Ukrainian President Volodymyr Zelenskyy said the US dropped its demand for Kyiv to commit to paying $500-billion as part of talks to give Washington a cut of the country’s mineral wealth.
But Zelenskyy insisted at a news conference on Sunday that US military support must be part of any deal, in a sign of how far both countries are from reaching an agreement.
US President Donald Trump and his deputies have pressured Zelenskyy to accept the deal on tapping revenues from Ukraine’s mineral wealth and other assets. The plan was first presented by Treasury Secretary Scott Bessent in Kyiv on February 12.
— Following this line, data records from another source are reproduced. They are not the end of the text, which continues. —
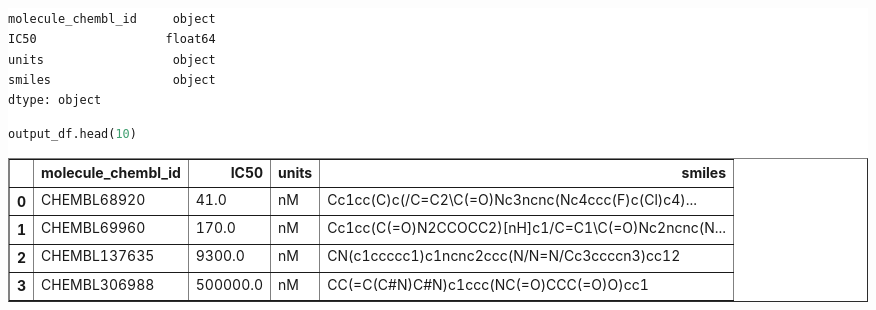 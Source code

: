 
    molecule_chembl_id     object
    IC50                  float64
    units                  object
    smiles                 object
    dtype: object




```python
output_df.head(10)
```




<div>
<style scoped>
    .dataframe tbody tr th:only-of-type {
        vertical-align: middle;
    }

    .dataframe tbody tr th {
        vertical-align: top;
    }

    .dataframe thead th {
        text-align: right;
    }
</style>
<table border="1" class="dataframe">
  <thead>
    <tr style="text-align: right;">
      <th></th>
      <th>molecule_chembl_id</th>
      <th>IC50</th>
      <th>units</th>
      <th>smiles</th>
    </tr>
  </thead>
  <tbody>
    <tr>
      <th>0</th>
      <td>CHEMBL68920</td>
      <td>41.0</td>
      <td>nM</td>
      <td>Cc1cc(C)c(/C=C2\C(=O)Nc3ncnc(Nc4ccc(F)c(Cl)c4)...</td>
    </tr>
    <tr>
      <th>1</th>
      <td>CHEMBL69960</td>
      <td>170.0</td>
      <td>nM</td>
      <td>Cc1cc(C(=O)N2CCOCC2)[nH]c1/C=C1\C(=O)Nc2ncnc(N...</td>
    </tr>
    <tr>
      <th>2</th>
      <td>CHEMBL137635</td>
      <td>9300.0</td>
      <td>nM</td>
      <td>CN(c1ccccc1)c1ncnc2ccc(N/N=N/Cc3ccccn3)cc12</td>
    </tr>
    <tr>
      <th>3</th>
      <td>CHEMBL306988</td>
      <td>500000.0</td>
      <td>nM</td>
      <td>CC(=C(C#N)C#N)c1ccc(NC(=O)CCC(=O)O)cc1</td>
Ukraine’s leader rejected it, saying the proposal didn’t offer the robust security guarantees Ukraine seeks against Moscow’s aggression.
The White House sees the minerals deal as an integral part of its plan to broker a ceasefire in the three-year war after the US held direct talks with Russia in Saudi Arabia last week. That meeting raised fears that Ukraine would be shut out of negotiations over its own future.
The deal must be “win-win” for Ukraine and the US, Zelenskyy said on Sunday.
Trump has said he wants the equivalent of $500-billion to compensate the US for its previous support to Kyiv. Bloomberg News reported on Saturday that Ukraine sees the actual assistance provided by the US since the start of Russia’s full-scale invasion in 2022 as closer to $90-billion.
Zelenskyy said he rejected the US argument that American companies doing business in Ukraine would itself serve as a form of security guarantee.
Bessent discussed the contours of the potential agreement on Fox News’s Sunday Morning Futures, saying the US can help propel Ukraine onto a “great growth trajectory”.
“The first part of this is a partnership between Ukraine and the US that involves strategic minerals, energy, and state owned enterprises, where we set up a partnership and we are only looking forward,” Bessent said. Instead of a military guarantee, the US is offering an “economic security guarantee,” he added.
Zelenskyy’s top adviser Andriy Yermak said on Telegram on Sunday that talks with the US were advancing.
Disputes over the framing of the deal led to escalating rhetoric last week, with Trump calling his Ukrainian counterpart a “dictator” while Zelenskyy accused him of parroting Russian disinformation.
Ukraine has no major rare earth reserves that are internationally recognized as economically viable, despite reports it’s sitting on a $10-trillion trove of mineral deposits.
And while it has commercial mines of critical minerals like titanium and gallium, they aren’t likely to be worth the sums Trump has floated.
Zelenskyy said on Sunday that talks on the deal will allow Ukraine to conduct a real survey of its minerals reserves, including their ownership status. He said he didn’t rule out Kyiv retaking assets that have been obtained illegally.